To say that Q3 results came as a shocker today would be an understatement.

Commenting on the results, Mr. Parvat Srinivas Reddy, Managing Director & Promoter, MTAR Technologies, said, “Revenues in FY24 shall be marginally higher as compared to FY23 due to deferment of export shipments in Clean Energy sector to the next fiscal year. However, the growth outlook for FY25 remains intact with 45% - 50% YoY likely increase in revenues. The company is in final stages of discussion with reputed global MNCs as well as made good progress in Small Satellite Launch Vehicle project.”

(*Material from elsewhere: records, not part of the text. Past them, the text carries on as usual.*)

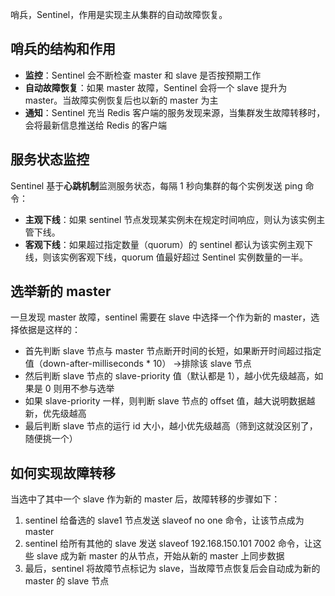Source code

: 哨兵，Sentinel，作用是实现主从集群的自动故障恢复。

## 哨兵的结构和作用

- **监控**：Sentinel 会不断检查 master 和 slave 是否按预期工作
- **自动故障恢复**：如果 master 故障，Sentinel 会将一个 slave 提升为 master。当故障实例恢复后也以新的 master 为主
- **通知**：Sentinel 充当 Redis 客户端的服务发现来源，当集群发生故障转移时，会将最新信息推送给 Redis 的客户端

## 服务状态监控

Sentinel 基于**心跳机制**监测服务状态，每隔 1 秒向集群的每个实例发送 ping 命令：
- **主观下线**：如果 sentinel 节点发现某实例未在规定时间响应，则认为该实例主管下线。
- **客观下线**：如果超过指定数量（quorum）的 sentinel 都认为该实例主观下线，则该实例客观下线，quorum 值最好超过 Sentinel 实例数量的一半。

## 选举新的 master

一旦发现 master 故障，sentinel 需要在 slave 中选择一个作为新的 master，选择依据是这样的：

- 首先判断 slave 节点与 master 节点断开时间的长短，如果断开时间超过指定值（down-after-milliseconds * 10） ->排除该 slave 节点
- 然后判断 slave 节点的 slave-priority 值（默认都是 1），越小优先级越高，如果是 0 则用不参与选举
- 如果 slave-priority 一样，则判断 slave 节点的 offset 值，越大说明数据越新，优先级越高
- 最后判断 slave 节点的运行 id 大小，越小优先级越高（筛到这就没区别了，随便挑一个）

## 如何实现故障转移

当选中了其中一个 slave 作为新的 master 后，故障转移的步骤如下：

1. sentinel 给备选的 slave1 节点发送 slaveof no one 命令，让该节点成为 master
2. sentinel 给所有其他的 slave 发送 slaveof 192.168.150.101 7002 命令，让这些 slave 成为新 master 的从节点，开始从新的 master 上同步数据
3. 最后，sentinel 将故障节点标记为 slave，当故障节点恢复后会自动成为新的 master 的 slave 节点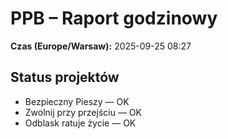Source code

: # PPB – Raport godzinowy
**Czas (Europe/Warsaw):** 2025-09-25 08:27

## Status projektów
- Bezpieczny Pieszy — OK
- Zwolnij przy przejściu — OK
- Odblask ratuje życie — OK

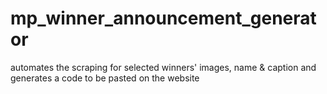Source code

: # mp_winner_announcement_generator
automates the scraping for selected winners' images, name &amp; caption and generates a code to be pasted on the website
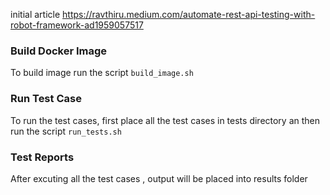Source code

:initial article https://ravthiru.medium.com/automate-rest-api-testing-with-robot-framework-ad1959057517

### Build Docker Image
To build image run the script `build_image.sh`

### Run Test Case
To run the test cases, first place all the test cases in tests directory an then run the script `run_tests.sh`

### Test Reports
After excuting all the test cases , output will be placed into results folder
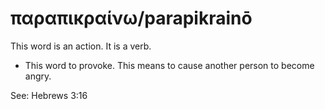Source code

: # παραπικραίνω/parapikrainō
This word is an action. It is a verb.
* This word to provoke. This means to cause another person to become angry.

See: Hebrews 3:16
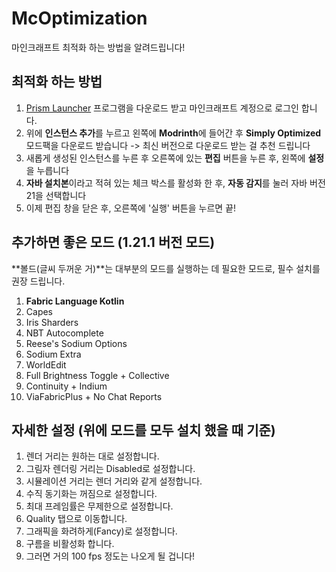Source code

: # McOptimization

마인크래프트 최적화 하는 방법을 알려드립니다!

## 최적화 하는 방법
1. [Prism Launcher](https://prismlauncher.org/download/windows/) 프로그램을 다운로드 받고 마인크래프트 계정으로 로그인 합니다.
2. 위에 **인스턴스 추가**를 누르고 왼쪽에 **Modrinth**에 들어간 후 **Simply Optimized** 모드팩을 다운로드 받습니다
 -> 최신 버전으로 다운로드 받는 걸 추천 드립니다 
3. 새롭게 생성된 인스턴스를 누른 후 오른쪽에 있는 **편집** 버튼을 누른 후, 왼쪽에 **설정**을 누릅니다
4. **자바 설치본**이라고 적혀 있는 체크 박스를 활성화 한 후, **자동 감지**를 눌러 자바 버전 21을 선택합니다
5. 이제 편집 창을 닫은 후, 오른쪽에 '실행' 버튼을 누르면 끝!

## 추가하면 좋은 모드 (1.21.1 버전 모드)
**볼드(글씨 두꺼운 거)**는 대부분의 모드를 실행하는 데 필요한 모드로, 필수 설치를 권장 드립니다.
1. **Fabric Language Kotlin**
2. Capes
3. Iris Sharders
4. NBT Autocomplete
5. Reese's Sodium Options
6. Sodium Extra
7. WorldEdit
8. Full Brightness Toggle + Collective
9. Continuity + Indium
10. ViaFabricPlus + No Chat Reports

## 자세한 설정 (위에 모드를 모두 설치 했을 때 기준)
1. 렌더 거리는 원하는 대로 설정합니다.
2. 그림자 렌더링 거리는 Disabled로 설정합니다.
3. 시뮬레이션 거리는 렌더 거리와 같게 설정합니다.
4. 수직 동기화는 꺼짐으로 설정합니다.
5. 최대 프레임률은 무제한으로 설정합니다.
6. Quality 탭으로 이동합니다.
7. 그래픽을 화려하게(Fancy)로 설정합니다.
8. 구름을 비활성화 합니다.
10. 그러면 거의 100 fps 정도는 나오게 될 겁니다!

Rewinding the clock and going back to Q2 results, while this has been covered in detail in previous messages, I just wish to reiterate a few points from that con call:

• While order deferment from Bloom Energy was cited as the reason, I was not a fan of the drastic cut in revenue guidance for FY24 down to ₹670 – 700 cr from ₹830 – 860 cr. In addition the EBITDA margin guidance was reduced to 26% (+/- 100bps)
• Still expecting to see a closing order book of ₹1400 to 1500 cr
• Delivered approximately 400 and 200 units of Yuma and Santa Cruz Block 1, respectively
• Expecting to deliver 528 units of Santa Cruz Block 2 in Q3
• Expecting to deliver 44 electrolyzers in Q3 and 66 in Q4
• In talks with Fluence Energy around energy storage systems, which could be a ₹120 – 130 cr business in FY25, with plans to deliver 1000 units. Fluence wants MTAR to build the capacity to deliver 3000 plus units
• Over the long term, proactively planning to get EBITDA margins to 28%
• Expecting H2 domestic sales to be 3x what they were in H1, indicating a jump from ₹50 cr to ₹150 cr

So when I look at the Q3 numbers, I have a lot of questions, which I hope will be answered in tomorrow’s con call:

With the total revenue from Q1 to Q3 adding up to around ₹440 cr, what actual number are we targeting for FY24 revenue? If it is significantly lower than the lower end of the Q2 revised guidance of ₹670 cr, I will have trouble taking guidance figures at face value going forward
• Is there a revenue recognition issue that caused this massive drop in Q3 revenue? For example, products that should have been shipped on Dec 29 did not leave the factory till January 3, and therefore revenue will have to be recognized in Q4?
• How many Santa Cruz boxes were shipped in Q3? The target was around 530 from the previous call
• How are the conversations with Fluence Energy progressing? Is the ₹120 – 130 cr revenue projection for FY25 (~1000 units) still accurate?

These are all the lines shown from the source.